Collect all lines containing the word "DBAs" from the data.

Source texts of formatted documents
--------------------------------------------------

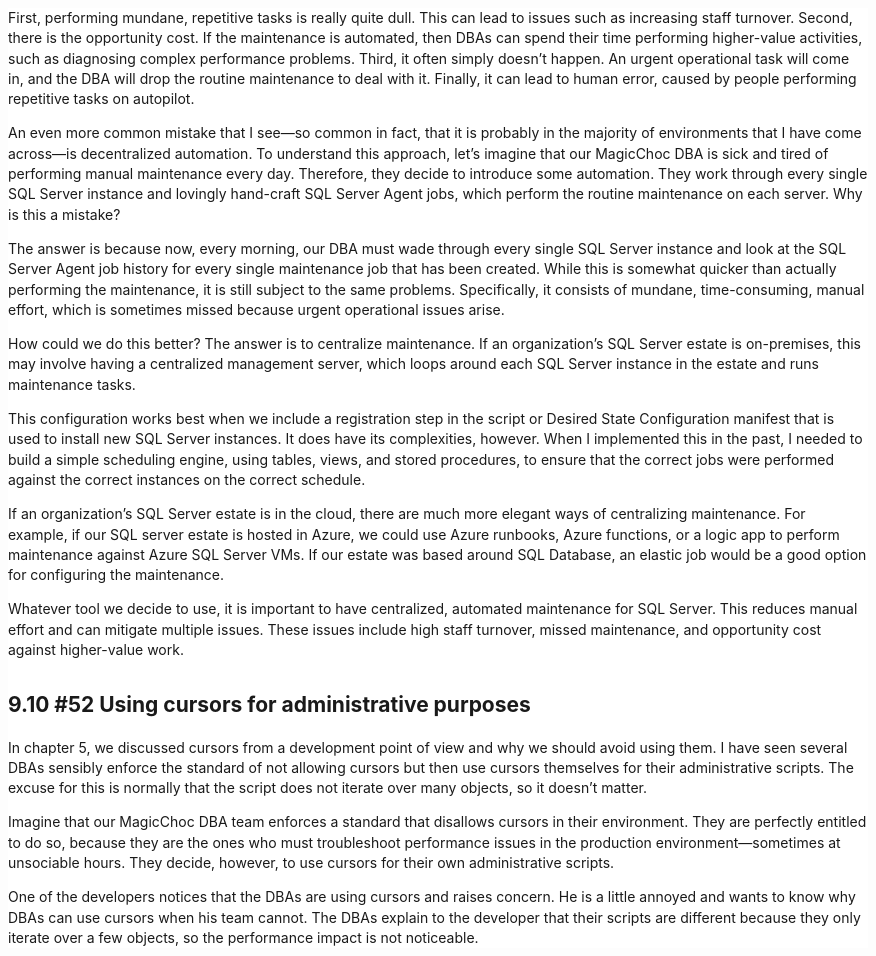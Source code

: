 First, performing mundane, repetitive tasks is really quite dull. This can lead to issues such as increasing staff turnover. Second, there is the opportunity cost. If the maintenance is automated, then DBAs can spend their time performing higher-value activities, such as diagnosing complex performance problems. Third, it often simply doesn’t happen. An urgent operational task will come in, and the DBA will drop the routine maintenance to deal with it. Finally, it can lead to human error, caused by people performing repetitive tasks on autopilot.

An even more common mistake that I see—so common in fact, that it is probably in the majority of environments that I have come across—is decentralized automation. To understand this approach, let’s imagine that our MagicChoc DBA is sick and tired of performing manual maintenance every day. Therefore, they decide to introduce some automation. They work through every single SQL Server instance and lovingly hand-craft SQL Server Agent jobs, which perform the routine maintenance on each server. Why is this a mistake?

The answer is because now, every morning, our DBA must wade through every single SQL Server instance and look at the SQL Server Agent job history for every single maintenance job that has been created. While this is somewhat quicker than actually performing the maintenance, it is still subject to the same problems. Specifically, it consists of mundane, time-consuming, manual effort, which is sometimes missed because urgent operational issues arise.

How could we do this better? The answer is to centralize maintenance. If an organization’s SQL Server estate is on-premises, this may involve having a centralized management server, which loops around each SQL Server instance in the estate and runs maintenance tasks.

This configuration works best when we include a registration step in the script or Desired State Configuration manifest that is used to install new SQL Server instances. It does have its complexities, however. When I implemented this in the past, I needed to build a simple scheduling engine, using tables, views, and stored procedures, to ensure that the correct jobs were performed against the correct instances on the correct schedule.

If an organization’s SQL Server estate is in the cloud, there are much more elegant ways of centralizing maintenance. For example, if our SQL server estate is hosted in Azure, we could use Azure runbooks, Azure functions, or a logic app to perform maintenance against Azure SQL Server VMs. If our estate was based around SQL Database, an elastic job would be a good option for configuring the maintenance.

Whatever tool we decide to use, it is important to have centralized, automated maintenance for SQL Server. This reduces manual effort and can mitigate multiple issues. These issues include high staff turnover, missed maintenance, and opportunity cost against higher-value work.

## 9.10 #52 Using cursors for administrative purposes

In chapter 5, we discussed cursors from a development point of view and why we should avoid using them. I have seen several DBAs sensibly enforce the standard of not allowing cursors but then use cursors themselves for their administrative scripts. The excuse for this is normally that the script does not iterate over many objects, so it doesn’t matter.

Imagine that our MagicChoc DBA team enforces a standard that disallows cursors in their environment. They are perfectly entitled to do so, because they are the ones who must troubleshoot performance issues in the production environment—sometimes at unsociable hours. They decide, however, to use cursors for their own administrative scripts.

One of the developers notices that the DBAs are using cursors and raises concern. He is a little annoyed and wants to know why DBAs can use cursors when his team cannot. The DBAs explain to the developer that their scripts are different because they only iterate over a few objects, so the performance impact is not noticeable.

--------------------------------------------------

◆ **Solution below**:
: First, performing mundane, repetitive tasks is really quite dull. This can lead to issues such as increasing staff turnover. Second, there is the opportunity cost. If the maintenance is automated, then DBAs can spend their time performing higher-value activities, such as diagnosing complex performance problems. Third, it often simply doesn’t happen. An urgent operational task will come in, and the DBA will drop the routine maintenance to deal with it. Finally, it can lead to human error, caused by people performing repetitive tasks on autopilot.
In chapter 5, we discussed cursors from a development point of view and why we should avoid using them. I have seen several DBAs sensibly enforce the standard of not allowing cursors but then use cursors themselves for their administrative scripts. The excuse for this is normally that the script does not iterate over many objects, so it doesn’t matter.
One of the developers notices that the DBAs are using cursors and raises concern. He is a little annoyed and wants to know why DBAs can use cursors when his team cannot. The DBAs explain to the developer that their scripts are different because they only iterate over a few objects, so the performance impact is not noticeable.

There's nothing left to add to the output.